Images. Use descriptive file names (brand-identity-design-sample.jpg, not IMG_4532.jpg). Add alt text that describes what the image shows. Compress images so they do not slow down the page.
Technical SEO: The Foundation
Technical SEO is about making sure search engines can crawl and index your site efficiently. For freelancers working on client sites, these are the basics you should know.
Page speed matters. A page that takes 5 seconds to load ranks worse and loses visitors. Compress images, minimize code, use caching, and choose fast hosting. Google PageSpeed Insights is a free tool that measures performance and gives specific recommendations.
Mobile-friendliness is mandatory. More than half of web traffic comes from mobile devices. If a site does not work well on phones, Google ranks it lower. Responsive design is the standard, not a nice-to-have.

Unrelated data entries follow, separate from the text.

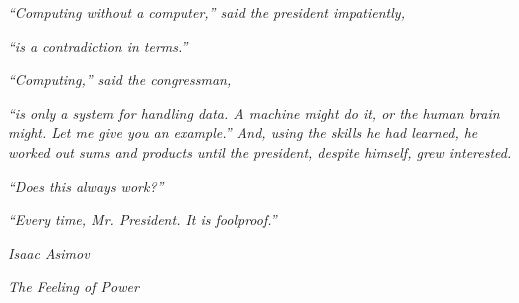 
\thispagestyle{empty}\mbox{}

\vspace*{4cm}

\small

\hfill \emph{``Computing without a computer,'' said the president impatiently,}

\hfill \emph{``is a contradiction in terms.''}

\hfill

\hfill \emph{``Computing,'' said the congressman,}

\hfill \emph{``is only a system for handling data. A machine might do it, or the %
human brain might. Let me give you an example.'' And, using the skills he had %
learned, he worked out sums and products until the president, despite himself, %
grew interested.} 

\hfill 

\hfill \emph{``Does this always work?''}

\hfill \emph{``Every time, Mr. President. It is foolproof.''}

\hfill 

\hfill \emph{Isaac Asimov}

\hfill \emph{The Feeling of Power}

\newpage
\thispagestyle{empty}\mbox{}

\newpage
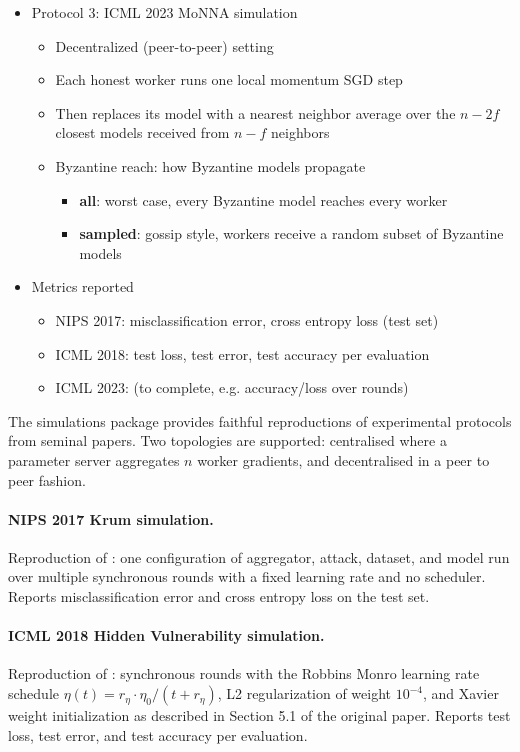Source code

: \documentclass[twoside,11pt]{article}
\begin{document}
{\begin{itemize}
\begin{itemize}
    \end{itemize}
    \item Protocol 3: ICML 2023 MoNNA simulation \citep{farhadkhani2023monna}
    \begin{itemize}
        \item Decentralized (peer-to-peer) setting
        \item Each honest worker runs one local momentum SGD step
        \item Then replaces its model with a nearest neighbor average over the $n - 2f$ closest models received from $n - f$ neighbors
        \item Byzantine reach: how Byzantine models propagate
        \begin{itemize}
            \item \textbf{all}: worst case, every Byzantine model reaches every worker
            \item \textbf{sampled}: gossip style, workers receive a random subset of Byzantine models
        \end{itemize}
    \end{itemize}
    \item Metrics reported
    \begin{itemize}
        \item NIPS 2017: misclassification error, cross entropy loss (test set)
        \item ICML 2018: test loss, test error, test accuracy per evaluation
        \item ICML 2023: (to complete, e.g. accuracy/loss over rounds)
    \end{itemize}
\end{itemize}
}

The simulations package provides faithful reproductions of experimental protocols from seminal papers. Two topologies are supported: centralised where a parameter server aggregates $n$ worker gradients, and decentralised in a peer to peer fashion.

\paragraph{NIPS 2017 Krum simulation.}
Reproduction of \citet{blanchard2017machine}: one configuration of aggregator, attack, dataset, and model run over multiple synchronous rounds with a fixed learning rate and no scheduler. Reports misclassification error and cross entropy loss on the test set.

\paragraph{ICML 2018 Hidden Vulnerability simulation.}
Reproduction of \citet{elmhamdi2018hidden}: synchronous rounds with the Robbins Monro learning rate schedule $\eta(t) = r_\eta \cdot \eta_0 / (t + r_\eta)$, L2 regularization of weight $10^{-4}$, and Xavier weight initialization as described in Section 5.1 of the original paper. Reports test loss, test error, and test accuracy per evaluation.
\end{document}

SSL certificates (HTTPS) are expected. Sites without them get flagged as "not secure" in browsers. Most hosting providers include SSL for free now.

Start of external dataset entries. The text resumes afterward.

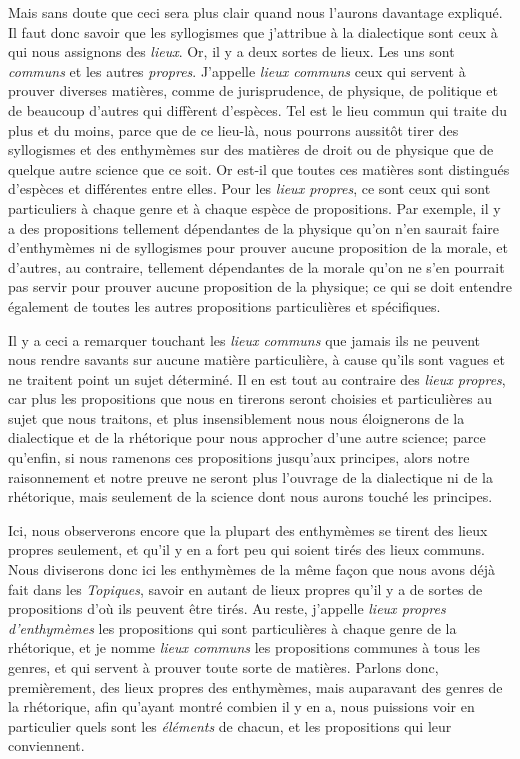 Mais sans doute que ceci sera plus clair quand nous l'aurons davantage expliqué. Il faut donc savoir que les syllogismes que j'attribue à la dialectique
sont ceux à qui nous assignons des \emph{lieux}. Or, il y a deux sortes de lieux. Les uns sont \emph{communs} et les autres \emph{propres}. J'appelle
\emph{lieux communs} ceux qui servent à prouver diverses matières, comme de jurisprudence, de physique, de politique et de beaucoup d'autres qui diffèrent
d'espèces. Tel est le lieu commun qui traite du plus et du moins, parce que de ce lieu-là, nous pourrons aussitôt tirer des syllogismes et des enthymèmes
sur des matières de droit ou de physique que de quelque autre science que ce soit. Or est-il que toutes ces matières sont distingués d'espèces et
différentes entre elles. Pour les \emph{lieux propres}, ce sont ceux qui sont particuliers à chaque genre et à chaque espèce de propositions. Par exemple,
il y a des propositions tellement dépendantes de la physique qu'on n'en saurait faire d'enthymèmes ni de syllogismes pour prouver aucune proposition de la
morale, et d'autres, au contraire, tellement dépendantes de la morale qu'on ne s'en pourrait pas servir pour prouver aucune proposition de la physique; ce
qui se doit entendre également de toutes les autres propositions particulières et spécifiques.

\bigbreak

Il y a ceci a remarquer touchant les \emph{lieux communs} que jamais ils ne peuvent nous rendre savants sur aucune matière particulière, à cause qu'ils
sont vagues et ne traitent point un sujet déterminé. Il en est tout au contraire des \emph{lieux propres}, car plus les propositions que nous en tirerons
seront choisies et particulières au sujet que nous traitons, et plus insensiblement nous nous éloignerons de la dialectique et de la rhétorique pour nous
approcher d'une autre science; parce qu'enfin, si nous ramenons ces propositions jusqu'aux principes, alors notre raisonnement et notre preuve ne seront
plus l'ouvrage de la dialectique ni de la rhétorique, mais seulement de la science dont nous aurons touché les principes. 

Ici, nous observerons encore que la plupart des enthymèmes se tirent des lieux propres seulement, et qu'il y en a fort peu qui soient tirés des lieux
communs. Nous diviserons donc ici les enthymèmes de la même façon que nous avons déjà fait dans les \emph{Topiques}, savoir en autant de lieux propres
qu'il y a de sortes de propositions d'où ils peuvent être tirés. Au reste, j'appelle \emph{lieux propres d'enthymèmes} les propositions qui sont
particulières à chaque genre de la rhétorique, et je nomme \emph{lieux communs} les propositions communes à tous les genres, et qui servent à prouver
toute sorte de matières. Parlons donc, premièrement, des lieux propres des enthymèmes, mais auparavant des genres de la rhétorique, afin qu'ayant montré
combien il y en a, nous puissions voir en particulier quels sont les \emph{éléments} de chacun, et les propositions qui leur conviennent.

Clean URL structure helps both users and search engines. /services/web-development is better than /page?id=47&cat=3. Descriptive URLs that include relevant keywords perform better than random strings.
Off-Page SEO: Backlinks and Authority
Backlinks are links from other websites to your content. They function like votes of confidence. A page with backlinks from reputable sites ranks higher than a page with no external links.
Building backlinks organically means creating content good enough that other people link to it. Guest posting on industry blogs, getting featured in directories, creating shareable resources, and being cited as a source in articles are all legitimate backlink strategies.
For freelancers, the most natural backlinks come from client testimonials (clients linking to your profile from their site), industry directory listings, and content you publish on your own blog or LinkedIn that others reference.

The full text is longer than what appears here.